Lançado em agosto de 2020 pela editora Contexto, Paradigmas do ensino da Literatura, do professor Rildo Cosson, traça uma perspectiva histórica do ensino da literatura no Brasil, a fim de fornecer um panorama acerca das transformações pelas quais a disciplina passou ao longo dos anos. Para isso, o autor identifica seis paradigmas, sendo dois deles tradicionais: moral-gramatical e histórico-nacional, e quatro paradigmas contemporâneos: analítico-textual, social-identitário, formação do leitor e letramento literário.
Com maestria, Cosson alcança nessa obra não só o mérito de apresentar de forma estruturada as possibilidades para o ensino escolar da literatura, mas, sobretudo, o de esclarecer as concepções e métodos das distintas perspectivas literárias, cujo conhecimento é de utilidade ímpar para a(o) profissional da informação. O propósito desta resenha, portanto, é apresentar o potencial que a obra possui para guiar, não apenas professoras(es) do ensino básico, mas todas(os) as(os) profissionais envolvidas(os) com a leitura literária na escola e em outros espaços formativos, tendo em vista que possibilita a reflexão e a elucidação acerca das concepções de leitura, literatura e leitor(a), sob o olhar crítico e coerente do autor. A partir do quadro estabelecido por Cosson, dialogamos com outras autorias das áreas de Letras e da BCI (ABREU, 2006; ALMEIDA JÚNIOR; BORTOLIN, 2008; ALMEIDA, 2012; BRITTO, 1998; PAULINO, 2009; ZILBERMAN, 2003) traçando paralelos e articulando concepções que consideramos pertinente para a atuação e o posicionamento da BCI, dada uma das funções da biblioteca e da(o) bibliotecária(o) em proporcionar o contato com a literatura “da forma mais fecunda possível” (ALMEIDA, 2012, p. 6).

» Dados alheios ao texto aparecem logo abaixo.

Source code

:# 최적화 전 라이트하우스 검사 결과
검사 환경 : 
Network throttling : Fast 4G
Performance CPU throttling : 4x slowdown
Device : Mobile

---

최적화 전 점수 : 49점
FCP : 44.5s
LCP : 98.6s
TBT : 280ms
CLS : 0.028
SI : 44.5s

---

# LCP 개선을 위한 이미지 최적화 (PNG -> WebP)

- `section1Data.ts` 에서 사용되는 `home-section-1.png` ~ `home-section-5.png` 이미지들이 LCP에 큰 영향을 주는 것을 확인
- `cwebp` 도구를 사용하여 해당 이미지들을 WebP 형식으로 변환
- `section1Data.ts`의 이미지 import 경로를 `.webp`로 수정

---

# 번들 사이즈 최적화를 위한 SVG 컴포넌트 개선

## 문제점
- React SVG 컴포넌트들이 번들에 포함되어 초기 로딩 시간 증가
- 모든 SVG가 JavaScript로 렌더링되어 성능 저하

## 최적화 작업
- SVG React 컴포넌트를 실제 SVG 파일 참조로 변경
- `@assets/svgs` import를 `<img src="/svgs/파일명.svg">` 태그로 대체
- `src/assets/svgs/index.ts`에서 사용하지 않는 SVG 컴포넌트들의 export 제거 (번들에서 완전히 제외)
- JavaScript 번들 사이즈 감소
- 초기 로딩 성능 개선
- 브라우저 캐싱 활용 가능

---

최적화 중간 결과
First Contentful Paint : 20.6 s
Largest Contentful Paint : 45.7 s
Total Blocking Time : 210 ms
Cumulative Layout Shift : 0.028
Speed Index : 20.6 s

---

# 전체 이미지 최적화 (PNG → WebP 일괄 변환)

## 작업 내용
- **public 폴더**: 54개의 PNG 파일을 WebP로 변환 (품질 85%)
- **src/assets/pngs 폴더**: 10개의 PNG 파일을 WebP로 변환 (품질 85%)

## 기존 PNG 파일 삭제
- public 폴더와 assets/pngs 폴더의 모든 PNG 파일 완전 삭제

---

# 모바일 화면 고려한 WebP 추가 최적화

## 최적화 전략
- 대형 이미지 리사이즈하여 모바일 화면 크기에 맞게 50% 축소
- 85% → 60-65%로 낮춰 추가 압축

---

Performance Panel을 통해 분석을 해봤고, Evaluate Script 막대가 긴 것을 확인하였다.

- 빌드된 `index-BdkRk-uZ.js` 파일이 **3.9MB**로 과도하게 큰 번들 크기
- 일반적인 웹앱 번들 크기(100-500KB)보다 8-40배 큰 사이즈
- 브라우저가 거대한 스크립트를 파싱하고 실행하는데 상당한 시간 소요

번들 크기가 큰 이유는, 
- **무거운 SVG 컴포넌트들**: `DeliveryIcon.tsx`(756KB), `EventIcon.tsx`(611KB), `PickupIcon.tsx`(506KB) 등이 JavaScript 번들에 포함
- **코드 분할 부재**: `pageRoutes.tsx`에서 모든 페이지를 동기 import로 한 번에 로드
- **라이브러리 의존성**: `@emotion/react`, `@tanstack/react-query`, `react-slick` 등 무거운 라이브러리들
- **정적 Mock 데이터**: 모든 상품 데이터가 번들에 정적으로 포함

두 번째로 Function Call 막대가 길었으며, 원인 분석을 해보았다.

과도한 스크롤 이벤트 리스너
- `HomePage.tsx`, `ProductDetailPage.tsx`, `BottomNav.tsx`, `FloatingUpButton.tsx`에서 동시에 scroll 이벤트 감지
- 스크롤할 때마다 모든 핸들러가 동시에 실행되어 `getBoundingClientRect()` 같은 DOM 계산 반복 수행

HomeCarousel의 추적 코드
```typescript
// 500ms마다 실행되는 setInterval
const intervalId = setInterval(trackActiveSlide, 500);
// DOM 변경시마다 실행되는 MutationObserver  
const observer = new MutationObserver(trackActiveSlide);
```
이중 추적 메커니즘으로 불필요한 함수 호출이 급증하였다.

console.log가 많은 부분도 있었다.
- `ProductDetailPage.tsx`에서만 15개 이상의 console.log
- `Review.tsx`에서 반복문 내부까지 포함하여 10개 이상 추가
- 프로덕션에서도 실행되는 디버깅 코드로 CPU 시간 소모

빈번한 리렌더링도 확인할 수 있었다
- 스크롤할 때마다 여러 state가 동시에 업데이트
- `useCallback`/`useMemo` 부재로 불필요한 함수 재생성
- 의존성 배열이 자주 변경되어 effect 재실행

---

Doutor em Letras e em Educação, Rildo Cosson é pesquisador do Centro de Alfabetização, Leitura e Escrita (Ceale) da Faculdade de Educação da UFMG e possui vasta experiência no ensino público, desde a educação básica até a pós-graduação, conhecendo com profundidade a realidade da educação pública brasileira. Com Paradigmas do ensino da literatura, o autor encerra a última parte de uma trilogia que iniciou com Letramento literário: teoria e prática (2006) e Círculos de leitura e letramento literário (2014).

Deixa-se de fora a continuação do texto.